[Saved data entries]
↓↓↓

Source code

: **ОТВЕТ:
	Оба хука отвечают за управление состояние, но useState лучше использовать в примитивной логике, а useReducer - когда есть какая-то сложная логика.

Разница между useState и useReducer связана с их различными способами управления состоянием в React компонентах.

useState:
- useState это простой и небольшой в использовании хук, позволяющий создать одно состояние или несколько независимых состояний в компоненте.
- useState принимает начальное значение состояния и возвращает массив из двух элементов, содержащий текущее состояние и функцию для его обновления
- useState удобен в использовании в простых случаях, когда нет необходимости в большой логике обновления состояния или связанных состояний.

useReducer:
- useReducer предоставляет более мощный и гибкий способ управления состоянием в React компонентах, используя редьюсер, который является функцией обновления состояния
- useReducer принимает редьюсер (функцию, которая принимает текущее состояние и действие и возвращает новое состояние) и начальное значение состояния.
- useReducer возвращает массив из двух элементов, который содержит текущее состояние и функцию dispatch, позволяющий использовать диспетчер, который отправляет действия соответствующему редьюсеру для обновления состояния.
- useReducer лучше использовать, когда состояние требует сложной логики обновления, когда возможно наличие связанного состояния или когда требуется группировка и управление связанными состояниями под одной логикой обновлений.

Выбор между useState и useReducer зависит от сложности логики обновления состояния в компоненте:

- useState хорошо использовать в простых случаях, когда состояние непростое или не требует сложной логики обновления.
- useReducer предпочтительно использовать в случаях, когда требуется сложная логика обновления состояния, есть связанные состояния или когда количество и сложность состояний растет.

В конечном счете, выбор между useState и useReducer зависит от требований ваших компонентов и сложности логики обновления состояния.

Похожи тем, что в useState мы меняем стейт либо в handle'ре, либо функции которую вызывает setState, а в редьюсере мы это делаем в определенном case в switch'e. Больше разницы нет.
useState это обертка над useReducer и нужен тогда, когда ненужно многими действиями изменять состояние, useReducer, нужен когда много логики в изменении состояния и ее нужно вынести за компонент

↑↑↑
↓↓↓

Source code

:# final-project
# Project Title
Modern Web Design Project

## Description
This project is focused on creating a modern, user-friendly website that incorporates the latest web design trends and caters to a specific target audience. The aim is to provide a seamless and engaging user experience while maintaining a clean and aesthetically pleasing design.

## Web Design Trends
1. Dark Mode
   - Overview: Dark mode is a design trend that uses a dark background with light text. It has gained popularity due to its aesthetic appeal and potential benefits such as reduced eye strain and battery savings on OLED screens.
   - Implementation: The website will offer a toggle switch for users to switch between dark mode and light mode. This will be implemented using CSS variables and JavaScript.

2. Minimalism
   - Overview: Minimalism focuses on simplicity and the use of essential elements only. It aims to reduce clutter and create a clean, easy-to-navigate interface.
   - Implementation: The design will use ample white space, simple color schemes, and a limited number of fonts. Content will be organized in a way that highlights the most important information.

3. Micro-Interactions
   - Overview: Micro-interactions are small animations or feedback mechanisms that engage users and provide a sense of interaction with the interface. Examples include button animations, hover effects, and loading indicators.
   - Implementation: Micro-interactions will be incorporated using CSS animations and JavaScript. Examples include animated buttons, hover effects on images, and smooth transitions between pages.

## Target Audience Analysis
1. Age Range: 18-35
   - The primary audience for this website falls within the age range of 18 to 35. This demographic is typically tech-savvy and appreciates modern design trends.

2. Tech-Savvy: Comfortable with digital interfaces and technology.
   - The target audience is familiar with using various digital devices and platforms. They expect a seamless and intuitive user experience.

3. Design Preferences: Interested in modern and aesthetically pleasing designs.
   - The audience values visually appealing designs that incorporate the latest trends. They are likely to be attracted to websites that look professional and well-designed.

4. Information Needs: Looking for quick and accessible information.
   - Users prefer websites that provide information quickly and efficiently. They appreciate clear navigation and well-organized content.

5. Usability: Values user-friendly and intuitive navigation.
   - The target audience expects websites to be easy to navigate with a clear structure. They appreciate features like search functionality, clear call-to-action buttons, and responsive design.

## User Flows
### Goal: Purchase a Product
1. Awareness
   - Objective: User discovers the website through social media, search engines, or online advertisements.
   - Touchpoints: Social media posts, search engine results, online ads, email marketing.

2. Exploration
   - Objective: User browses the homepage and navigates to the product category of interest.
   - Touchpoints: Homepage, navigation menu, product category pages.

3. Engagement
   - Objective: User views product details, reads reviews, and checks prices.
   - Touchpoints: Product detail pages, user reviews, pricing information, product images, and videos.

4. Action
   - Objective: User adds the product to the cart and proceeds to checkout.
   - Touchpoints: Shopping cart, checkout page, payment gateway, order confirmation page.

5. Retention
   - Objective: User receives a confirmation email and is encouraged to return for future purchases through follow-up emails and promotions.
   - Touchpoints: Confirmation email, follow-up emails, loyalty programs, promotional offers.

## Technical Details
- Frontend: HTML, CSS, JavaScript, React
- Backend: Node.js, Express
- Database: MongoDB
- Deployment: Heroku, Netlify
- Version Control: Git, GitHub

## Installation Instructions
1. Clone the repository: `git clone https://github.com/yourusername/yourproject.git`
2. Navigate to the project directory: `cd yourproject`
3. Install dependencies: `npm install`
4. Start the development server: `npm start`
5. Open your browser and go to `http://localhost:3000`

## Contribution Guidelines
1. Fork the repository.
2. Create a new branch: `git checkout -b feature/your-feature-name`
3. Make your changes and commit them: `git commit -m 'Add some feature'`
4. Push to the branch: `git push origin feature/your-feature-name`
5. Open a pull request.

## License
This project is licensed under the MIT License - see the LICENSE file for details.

↑↑↑

Starting at the line that contains "5. Open your" and stopping after the line that contains "This project is licensed", write out every line exactly as it appears above, and no other line.

5. Open your browser and go to `http://localhost:3000`

## Contribution Guidelines
1. Fork the repository.
2. Create a new branch: `git checkout -b feature/your-feature-name`
3. Make your changes and commit them: `git commit -m 'Add some feature'`
4. Push to the branch: `git push origin feature/your-feature-name`
5. Open a pull request.

## License
This project is licensed under the MIT License - see the LICENSE file for details.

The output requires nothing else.